1. Pressing in plug mold-no flow without heating 2. Pressing with hot press-standard method The results are shown in Table 4.

As can be seen from Table 4, the use of the surfactants and copolymer systems of the present invention, compared to conventional acrylate homopolymers or copolymers of the present invention when conventional surfactants are utilized, A significant improvement was obtained.

While in accordance with the patent statutes the best mode and preferred embodiment has been set forth, the scope of the invention is not limited thereto, but rather by the scope of the appended claims.

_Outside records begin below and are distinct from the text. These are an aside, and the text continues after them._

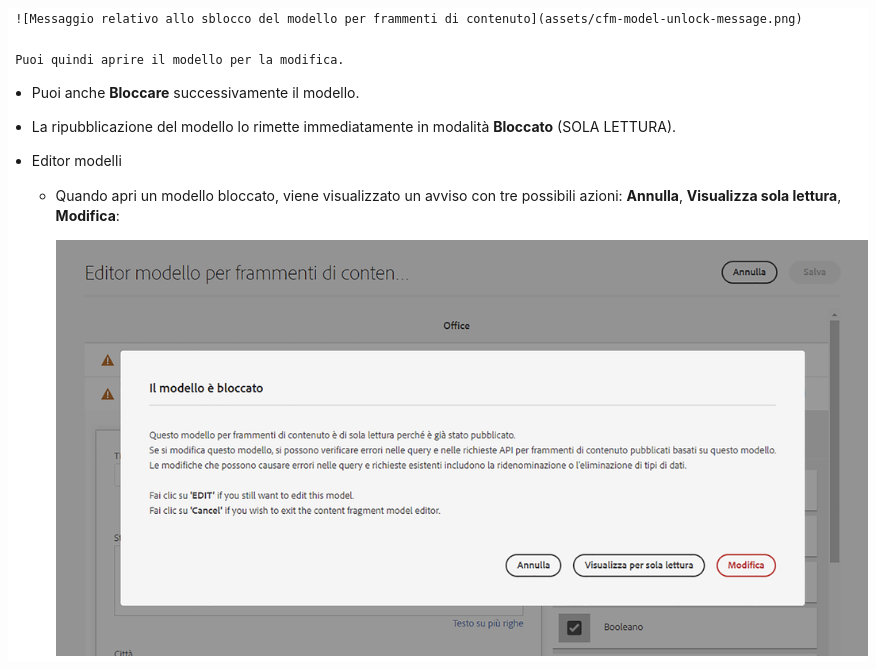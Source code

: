      ![Messaggio relativo allo sblocco del modello per frammenti di contenuto](assets/cfm-model-unlock-message.png)

     Puoi quindi aprire il modello per la modifica.

   * Puoi anche **Bloccare** successivamente il modello.
   * La ripubblicazione del modello lo rimette immediatamente in modalità **Bloccato** (SOLA LETTURA).

* Editor modelli

   * Quando apri un modello bloccato, viene visualizzato un avviso con tre possibili azioni: **Annulla**, **Visualizza sola lettura**, **Modifica**:

     ![Messaggio relativo alla visualizzazione di un modello per frammenti di contenuto bloccato](assets/cfm-model-editor-lock-message.png)
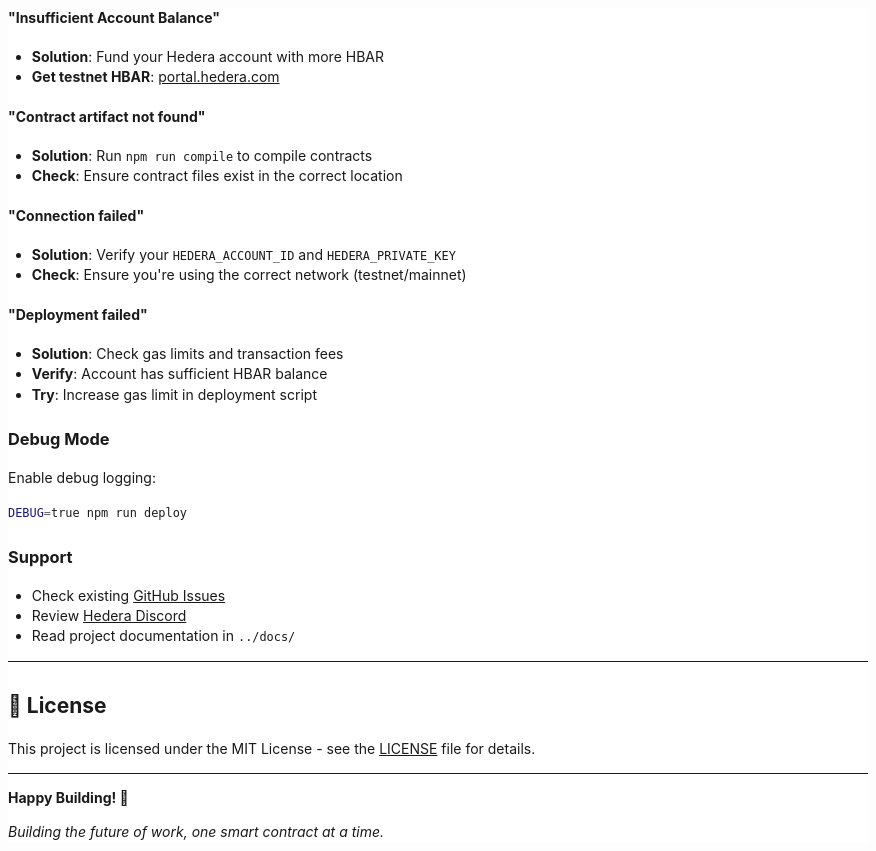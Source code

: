 #### "Insufficient Account Balance"
- **Solution**: Fund your Hedera account with more HBAR
- **Get testnet HBAR**: [portal.hedera.com](https://portal.hedera.com/)

#### "Contract artifact not found"
- **Solution**: Run `npm run compile` to compile contracts
- **Check**: Ensure contract files exist in the correct location

#### "Connection failed"
- **Solution**: Verify your `HEDERA_ACCOUNT_ID` and `HEDERA_PRIVATE_KEY`
- **Check**: Ensure you're using the correct network (testnet/mainnet)

#### "Deployment failed"
- **Solution**: Check gas limits and transaction fees
- **Verify**: Account has sufficient HBAR balance
- **Try**: Increase gas limit in deployment script

### Debug Mode

Enable debug logging:
```bash
DEBUG=true npm run deploy
```

### Support

- Check existing [GitHub Issues](https://github.com/talentchainpro/talentchainpro/issues)
- Review [Hedera Discord](https://discord.gg/hedera)
- Read project documentation in `../docs/`

---

## 📄 License

This project is licensed under the MIT License - see the [LICENSE](../LICENSE) file for details.

---

**Happy Building! 🚀**

*Building the future of work, one smart contract at a time.*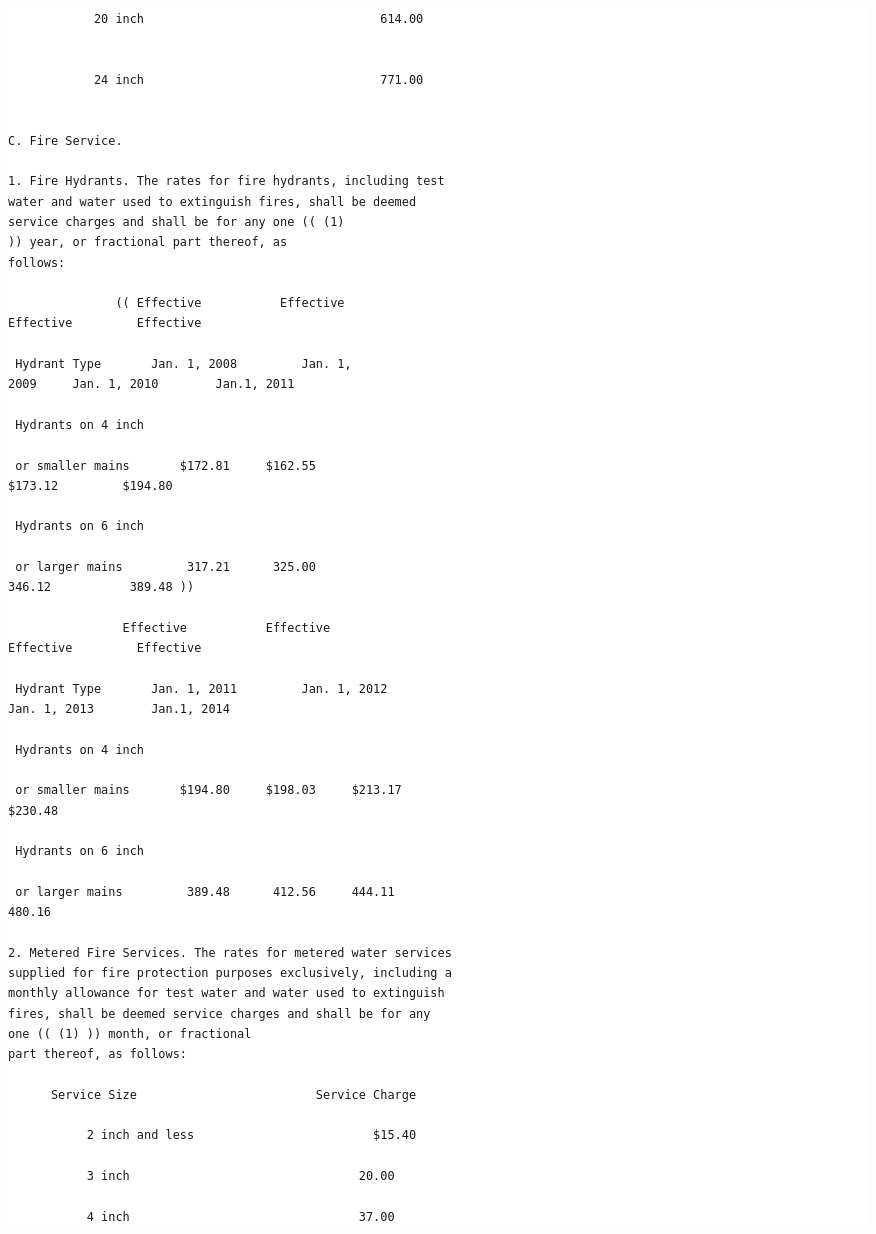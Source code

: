   
                20 inch                                 614.00  
  
  
                24 inch                                 771.00  
  
  
    C. Fire Service.  
  
    1. Fire Hydrants. The rates for fire hydrants, including test  
    water and water used to extinguish fires, shall be deemed  
    service charges and shall be for any one (( (1)  
    )) year, or fractional part thereof, as  
    follows:  
  
                   (( Effective           Effective  
    Effective         Effective       
  
     Hydrant Type       Jan. 1, 2008         Jan. 1,  
    2009     Jan. 1, 2010        Jan.1, 2011       
  
     Hydrants on 4 inch    
  
     or smaller mains       $172.81     $162.55  
    $173.12         $194.80   
  
     Hydrants on 6 inch    
  
     or larger mains         317.21      325.00  
    346.12           389.48 ))  
  
                    Effective           Effective  
    Effective         Effective       
  
     Hydrant Type       Jan. 1, 2011         Jan. 1, 2012  
    Jan. 1, 2013        Jan.1, 2014       
  
     Hydrants on 4 inch    
  
     or smaller mains       $194.80     $198.03     $213.17  
    $230.48   
  
     Hydrants on 6 inch    
  
     or larger mains         389.48      412.56     444.11  
    480.16   
  
    2. Metered Fire Services. The rates for metered water services  
    supplied for fire protection purposes exclusively, including a  
    monthly allowance for test water and water used to extinguish  
    fires, shall be deemed service charges and shall be for any  
    one (( (1) )) month, or fractional  
    part thereof, as follows:  
  
          Service Size                         Service Charge  
  
               2 inch and less                         $15.40  
  
               3 inch                                20.00  
  
               4 inch                                37.00  
  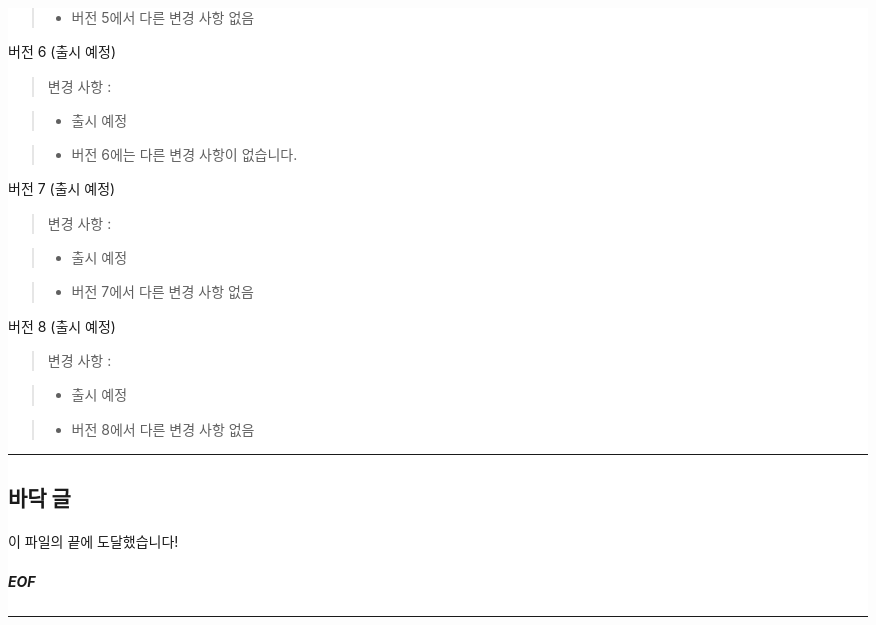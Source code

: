 > * 버전 5에서 다른 변경 사항 없음

버전 6 (출시 예정)

> 변경 사항 :

> * 출시 예정

> * 버전 6에는 다른 변경 사항이 없습니다.

버전 7 (출시 예정)

> 변경 사항 :

> * 출시 예정

> * 버전 7에서 다른 변경 사항 없음

버전 8 (출시 예정)

> 변경 사항 :

> * 출시 예정

> * 버전 8에서 다른 변경 사항 없음

***

## 바닥 글

이 파일의 끝에 도달했습니다!

##### EOF

***

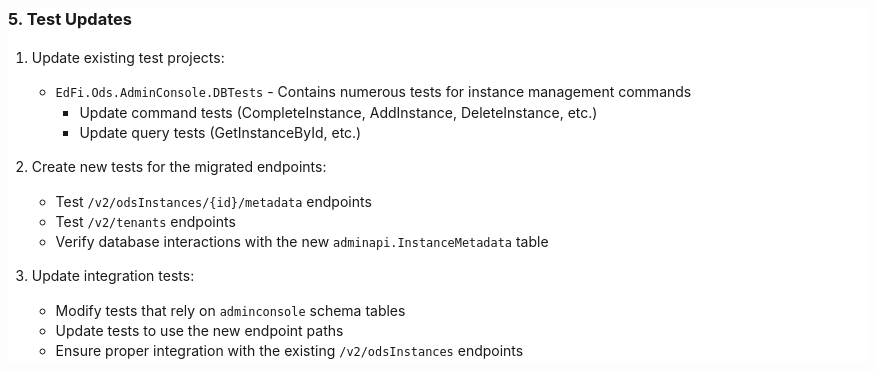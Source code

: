 ### 5. Test Updates

1. Update existing test projects:
   * `EdFi.Ods.AdminConsole.DBTests` - Contains numerous tests for instance management commands
     * Update command tests (CompleteInstance, AddInstance, DeleteInstance, etc.)
     * Update query tests (GetInstanceById, etc.)

2. Create new tests for the migrated endpoints:
   * Test `/v2/odsInstances/{id}/metadata` endpoints
   * Test `/v2/tenants` endpoints
   * Verify database interactions with the new `adminapi.InstanceMetadata` table

3. Update integration tests:
   * Modify tests that rely on `adminconsole` schema tables
   * Update tests to use the new endpoint paths
   * Ensure proper integration with the existing `/v2/odsInstances` endpoints
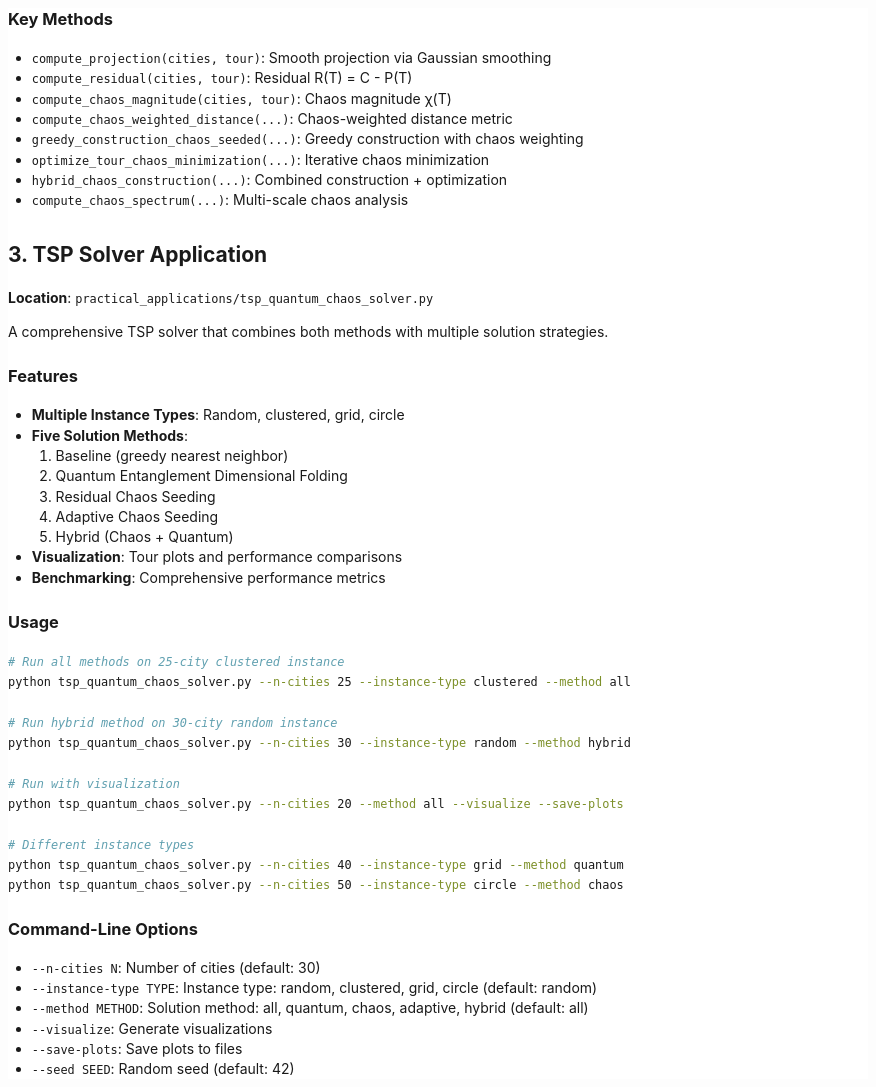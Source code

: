 ### Key Methods

- `compute_projection(cities, tour)`: Smooth projection via Gaussian smoothing
- `compute_residual(cities, tour)`: Residual R(T) = C - P(T)
- `compute_chaos_magnitude(cities, tour)`: Chaos magnitude χ(T)
- `compute_chaos_weighted_distance(...)`: Chaos-weighted distance metric
- `greedy_construction_chaos_seeded(...)`: Greedy construction with chaos weighting
- `optimize_tour_chaos_minimization(...)`: Iterative chaos minimization
- `hybrid_chaos_construction(...)`: Combined construction + optimization
- `compute_chaos_spectrum(...)`: Multi-scale chaos analysis

## 3. TSP Solver Application

**Location**: `practical_applications/tsp_quantum_chaos_solver.py`

A comprehensive TSP solver that combines both methods with multiple solution strategies.

### Features

- **Multiple Instance Types**: Random, clustered, grid, circle
- **Five Solution Methods**:
  1. Baseline (greedy nearest neighbor)
  2. Quantum Entanglement Dimensional Folding
  3. Residual Chaos Seeding
  4. Adaptive Chaos Seeding
  5. Hybrid (Chaos + Quantum)
- **Visualization**: Tour plots and performance comparisons
- **Benchmarking**: Comprehensive performance metrics

### Usage

```bash
# Run all methods on 25-city clustered instance
python tsp_quantum_chaos_solver.py --n-cities 25 --instance-type clustered --method all

# Run hybrid method on 30-city random instance
python tsp_quantum_chaos_solver.py --n-cities 30 --instance-type random --method hybrid

# Run with visualization
python tsp_quantum_chaos_solver.py --n-cities 20 --method all --visualize --save-plots

# Different instance types
python tsp_quantum_chaos_solver.py --n-cities 40 --instance-type grid --method quantum
python tsp_quantum_chaos_solver.py --n-cities 50 --instance-type circle --method chaos
```

### Command-Line Options

- `--n-cities N`: Number of cities (default: 30)
- `--instance-type TYPE`: Instance type: random, clustered, grid, circle (default: random)
- `--method METHOD`: Solution method: all, quantum, chaos, adaptive, hybrid (default: all)
- `--visualize`: Generate visualizations
- `--save-plots`: Save plots to files
- `--seed SEED`: Random seed (default: 42)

 ─────────────────────────────────────────────────── ─── Continuation of the front page (72) Inventor Vincent M. Lassisi United States 44685 Uniontown Sunnyview Drive, Ohio 4394 (56) References JP 58-108032 (JP, A) JP 60-238312 (JP, A) JP 54-37626 (JP, B2)

Claims (5)

[Claims] 1. A formula of 90 to 99.8% by weight. An acrylate monomer having [wherein R ¹ is alkyl of 1-10 carbon atoms] or its corresponding methacrylate and 0.2-10% by weight of the formula A copolymer of 2-acrylamido-2-methylpropane sulfonate (AMPS) monomers having [wherein M is an alkali metal or NH ₄ ] [Wherein R ² is alkyl of 8 to 16 carbon atoms, R ³ is 2 to 4
Alkyl of one carbon atom, and n is 3 to 50] to form a latex by emulsion polymerization in the presence of a surfactant, and the amount of the polymer is 800 to 800 per 100 parts by weight of the copolymer from the acrylate monomer and AMPS. A method of making a magnet, comprising adding 1200 parts by weight of magnetic particles to the latex to form coated magnetic particles and solidifying the coated magnetic particles as a precipitated magnetic composition. 2. The method according to claim 1, wherein the surfactant is present in an amount of 1.5 to 3.0 parts by weight per 100 parts by weight of the copolymer. 3. R ² is alkyl of 8, 9 or 12 carbon atoms, R ³ is ethylene or propylene and n is 3 to.
The method of claim 2 which is 30. 4. The method according to claim 2, wherein the magnetic particles are added in an amount of 900 to 1200 parts by weight. 5. The method of claim 4 wherein R'is alkyl of 2 to 4 carbon atoms and M is sodium.